Clergy members also expressed their concerns over proposed legislation that would allow employers, because of their own religious or moral beliefs, to deny coverage for birth control in insurance for their employees.
“The people in my congregation and Texans of all faiths believe decisions about birth control and family planning services are appropriately made by individuals – not their employers or the government,” said the Rev. Valda Jean Combs, pastor of St. James United Methodist Church in Waco. “Bosses shouldn’t be able to impose their religious beliefs on their employees’ health care decisions. Women must be free to make decisions about their own health care no matter where they work.”
A Texas Freedom Network Education Fund poll last month found that 73 percent of registered voters in Texas support state funding for family planning services, including birth control, for low-income women. That support included 73 percent of Protestants, 70 percent of Catholics and 66 percent of born-again Christians.
The Legislature in 2011 cut funding for family planning by two-thirds.

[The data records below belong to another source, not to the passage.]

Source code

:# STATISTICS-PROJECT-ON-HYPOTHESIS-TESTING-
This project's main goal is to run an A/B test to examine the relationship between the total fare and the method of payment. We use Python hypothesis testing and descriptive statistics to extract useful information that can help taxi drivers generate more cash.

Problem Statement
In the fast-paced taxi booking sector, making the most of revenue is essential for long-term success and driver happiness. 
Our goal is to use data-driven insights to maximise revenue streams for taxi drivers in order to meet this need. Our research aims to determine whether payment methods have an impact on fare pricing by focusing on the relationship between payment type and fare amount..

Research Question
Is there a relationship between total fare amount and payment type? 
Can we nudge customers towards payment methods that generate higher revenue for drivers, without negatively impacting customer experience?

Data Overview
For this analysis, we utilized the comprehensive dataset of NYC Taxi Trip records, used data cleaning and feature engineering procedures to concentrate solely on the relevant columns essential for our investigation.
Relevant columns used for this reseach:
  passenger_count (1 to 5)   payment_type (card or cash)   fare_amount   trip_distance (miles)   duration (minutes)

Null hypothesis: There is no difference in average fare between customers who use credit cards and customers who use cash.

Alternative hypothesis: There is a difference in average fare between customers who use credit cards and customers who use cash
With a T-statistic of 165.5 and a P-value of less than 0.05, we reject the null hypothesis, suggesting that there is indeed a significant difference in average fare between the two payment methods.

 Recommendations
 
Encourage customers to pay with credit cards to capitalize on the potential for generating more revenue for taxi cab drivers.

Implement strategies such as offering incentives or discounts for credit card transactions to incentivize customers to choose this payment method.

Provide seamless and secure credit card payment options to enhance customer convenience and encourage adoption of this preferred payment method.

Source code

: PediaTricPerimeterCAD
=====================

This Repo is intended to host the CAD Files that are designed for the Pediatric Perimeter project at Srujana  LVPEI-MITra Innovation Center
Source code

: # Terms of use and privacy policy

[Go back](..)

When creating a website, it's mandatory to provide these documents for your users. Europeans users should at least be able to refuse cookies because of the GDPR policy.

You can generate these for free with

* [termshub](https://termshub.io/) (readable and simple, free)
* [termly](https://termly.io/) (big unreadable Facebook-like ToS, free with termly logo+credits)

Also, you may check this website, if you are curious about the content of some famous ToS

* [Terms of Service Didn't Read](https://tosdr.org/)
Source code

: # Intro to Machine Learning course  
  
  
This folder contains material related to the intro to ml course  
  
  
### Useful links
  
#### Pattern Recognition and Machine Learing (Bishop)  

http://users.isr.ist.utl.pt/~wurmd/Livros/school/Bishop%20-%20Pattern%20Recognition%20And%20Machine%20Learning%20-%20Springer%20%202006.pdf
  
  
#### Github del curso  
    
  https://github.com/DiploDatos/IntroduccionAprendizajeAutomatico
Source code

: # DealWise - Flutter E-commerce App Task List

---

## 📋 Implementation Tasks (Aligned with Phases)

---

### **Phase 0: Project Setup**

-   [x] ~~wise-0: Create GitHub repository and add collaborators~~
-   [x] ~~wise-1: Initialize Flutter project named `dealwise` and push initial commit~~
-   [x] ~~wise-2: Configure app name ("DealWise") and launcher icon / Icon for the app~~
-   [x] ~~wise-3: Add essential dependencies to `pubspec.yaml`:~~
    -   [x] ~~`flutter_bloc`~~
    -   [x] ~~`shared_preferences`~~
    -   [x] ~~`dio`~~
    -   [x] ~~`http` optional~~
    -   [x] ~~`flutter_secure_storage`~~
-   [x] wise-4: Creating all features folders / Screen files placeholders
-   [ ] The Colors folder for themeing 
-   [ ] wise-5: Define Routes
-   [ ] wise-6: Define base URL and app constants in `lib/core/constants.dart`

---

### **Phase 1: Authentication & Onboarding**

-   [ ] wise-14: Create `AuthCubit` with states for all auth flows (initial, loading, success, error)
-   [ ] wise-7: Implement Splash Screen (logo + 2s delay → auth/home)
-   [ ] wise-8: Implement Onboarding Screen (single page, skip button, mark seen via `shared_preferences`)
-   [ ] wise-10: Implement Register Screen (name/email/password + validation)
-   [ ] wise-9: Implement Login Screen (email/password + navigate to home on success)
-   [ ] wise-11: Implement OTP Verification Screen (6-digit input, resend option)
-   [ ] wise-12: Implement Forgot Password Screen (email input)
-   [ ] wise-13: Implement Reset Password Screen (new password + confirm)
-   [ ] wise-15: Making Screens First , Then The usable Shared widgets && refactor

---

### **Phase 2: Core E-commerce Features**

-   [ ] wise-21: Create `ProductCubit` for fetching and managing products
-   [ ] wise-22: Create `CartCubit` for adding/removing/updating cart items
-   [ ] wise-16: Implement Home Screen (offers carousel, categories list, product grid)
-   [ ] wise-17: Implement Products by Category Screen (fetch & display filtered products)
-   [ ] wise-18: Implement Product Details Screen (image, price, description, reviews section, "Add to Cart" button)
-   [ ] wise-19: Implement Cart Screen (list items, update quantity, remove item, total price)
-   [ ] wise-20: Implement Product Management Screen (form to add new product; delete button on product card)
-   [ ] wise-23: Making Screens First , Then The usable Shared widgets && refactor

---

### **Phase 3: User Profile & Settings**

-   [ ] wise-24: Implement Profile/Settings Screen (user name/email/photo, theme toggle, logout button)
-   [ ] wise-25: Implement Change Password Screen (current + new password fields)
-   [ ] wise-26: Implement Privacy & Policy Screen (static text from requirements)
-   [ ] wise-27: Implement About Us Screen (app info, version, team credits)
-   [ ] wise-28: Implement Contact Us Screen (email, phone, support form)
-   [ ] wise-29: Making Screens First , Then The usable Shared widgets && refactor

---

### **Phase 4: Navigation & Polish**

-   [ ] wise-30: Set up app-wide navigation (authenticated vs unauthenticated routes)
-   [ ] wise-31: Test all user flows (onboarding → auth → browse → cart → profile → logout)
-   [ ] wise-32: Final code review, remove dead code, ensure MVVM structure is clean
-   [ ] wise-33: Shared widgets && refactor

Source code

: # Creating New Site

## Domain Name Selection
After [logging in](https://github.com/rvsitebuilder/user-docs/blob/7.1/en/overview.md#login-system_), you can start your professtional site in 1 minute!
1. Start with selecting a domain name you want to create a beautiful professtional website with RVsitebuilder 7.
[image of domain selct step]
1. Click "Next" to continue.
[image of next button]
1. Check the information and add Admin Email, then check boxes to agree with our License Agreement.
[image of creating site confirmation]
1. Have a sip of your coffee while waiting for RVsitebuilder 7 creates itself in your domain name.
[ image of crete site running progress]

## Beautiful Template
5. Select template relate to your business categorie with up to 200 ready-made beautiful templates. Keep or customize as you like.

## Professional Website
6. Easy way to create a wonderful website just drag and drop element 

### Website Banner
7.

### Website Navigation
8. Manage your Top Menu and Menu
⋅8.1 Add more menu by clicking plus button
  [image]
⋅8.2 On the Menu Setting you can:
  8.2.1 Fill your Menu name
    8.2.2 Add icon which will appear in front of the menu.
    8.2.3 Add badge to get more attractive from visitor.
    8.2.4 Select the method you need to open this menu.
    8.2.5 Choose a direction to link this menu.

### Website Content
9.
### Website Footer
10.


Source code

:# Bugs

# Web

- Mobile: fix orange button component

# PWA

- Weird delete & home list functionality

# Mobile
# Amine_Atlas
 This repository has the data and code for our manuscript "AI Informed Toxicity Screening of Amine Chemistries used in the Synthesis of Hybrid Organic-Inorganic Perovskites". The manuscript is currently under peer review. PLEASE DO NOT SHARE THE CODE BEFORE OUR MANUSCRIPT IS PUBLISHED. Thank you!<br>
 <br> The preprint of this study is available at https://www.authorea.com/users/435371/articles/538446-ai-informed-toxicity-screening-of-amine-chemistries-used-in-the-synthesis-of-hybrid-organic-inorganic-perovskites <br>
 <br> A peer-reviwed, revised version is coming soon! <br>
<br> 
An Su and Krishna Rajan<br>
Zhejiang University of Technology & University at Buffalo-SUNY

The Texas Health and Human Services Commission estimates that those cuts will result in 23,760 additional births among low-income women in 2014-15. The additional cost to taxpayers of providing health care for those infants under Medicaid could be as high as $273 million.
The clergy statement and list of signers is at www.tfn.org/clergystatement.
The Texas Freedom Network is a nonpartisan, grassroots organization of religious and community leaders who support religious freedom, individual liberties and public education.